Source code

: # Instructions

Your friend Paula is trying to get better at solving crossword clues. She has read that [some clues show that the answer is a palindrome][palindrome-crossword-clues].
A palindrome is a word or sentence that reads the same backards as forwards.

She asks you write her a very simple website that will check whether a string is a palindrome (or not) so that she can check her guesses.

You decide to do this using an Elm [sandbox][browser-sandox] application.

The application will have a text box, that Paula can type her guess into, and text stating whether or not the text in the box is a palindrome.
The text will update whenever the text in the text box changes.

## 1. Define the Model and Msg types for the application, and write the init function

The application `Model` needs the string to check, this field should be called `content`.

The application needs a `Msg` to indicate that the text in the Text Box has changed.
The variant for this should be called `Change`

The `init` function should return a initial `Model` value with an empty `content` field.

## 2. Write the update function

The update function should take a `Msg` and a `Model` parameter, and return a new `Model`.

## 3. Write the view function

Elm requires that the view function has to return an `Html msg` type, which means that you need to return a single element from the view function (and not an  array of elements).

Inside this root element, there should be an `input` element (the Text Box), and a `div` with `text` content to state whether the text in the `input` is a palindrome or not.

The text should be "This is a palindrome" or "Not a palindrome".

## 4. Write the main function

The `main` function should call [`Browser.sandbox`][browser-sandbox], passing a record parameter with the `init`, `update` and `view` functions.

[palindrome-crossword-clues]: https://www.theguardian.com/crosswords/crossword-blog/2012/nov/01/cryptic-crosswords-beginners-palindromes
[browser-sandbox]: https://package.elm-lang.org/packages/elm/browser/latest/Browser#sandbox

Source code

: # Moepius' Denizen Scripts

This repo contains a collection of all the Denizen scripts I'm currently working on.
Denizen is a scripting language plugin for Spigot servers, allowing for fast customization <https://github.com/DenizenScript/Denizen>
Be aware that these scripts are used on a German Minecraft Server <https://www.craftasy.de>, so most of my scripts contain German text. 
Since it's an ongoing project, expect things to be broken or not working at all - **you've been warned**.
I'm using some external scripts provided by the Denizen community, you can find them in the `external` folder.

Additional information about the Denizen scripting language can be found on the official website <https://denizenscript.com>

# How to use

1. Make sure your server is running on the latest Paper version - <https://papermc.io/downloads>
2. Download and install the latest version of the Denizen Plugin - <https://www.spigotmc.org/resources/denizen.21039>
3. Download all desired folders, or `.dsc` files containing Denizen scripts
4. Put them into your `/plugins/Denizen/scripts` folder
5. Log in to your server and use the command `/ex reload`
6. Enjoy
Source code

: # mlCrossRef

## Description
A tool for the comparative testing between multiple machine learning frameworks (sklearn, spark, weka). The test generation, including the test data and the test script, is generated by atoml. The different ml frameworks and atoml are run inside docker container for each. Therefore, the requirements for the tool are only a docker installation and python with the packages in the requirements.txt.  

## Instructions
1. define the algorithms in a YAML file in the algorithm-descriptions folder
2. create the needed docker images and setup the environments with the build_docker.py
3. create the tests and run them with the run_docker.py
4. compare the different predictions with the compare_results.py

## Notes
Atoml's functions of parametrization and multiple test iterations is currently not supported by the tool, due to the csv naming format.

§ **Task to complete**:
Once you find the string "version" in a line of the records, copy that line.

§ **Solved problem**:
1. Make sure your server is running on the latest Paper version - <https://papermc.io/downloads>
2. Download and install the latest version of the Denizen Plugin - <https://www.spigotmc.org/resources/denizen.21039>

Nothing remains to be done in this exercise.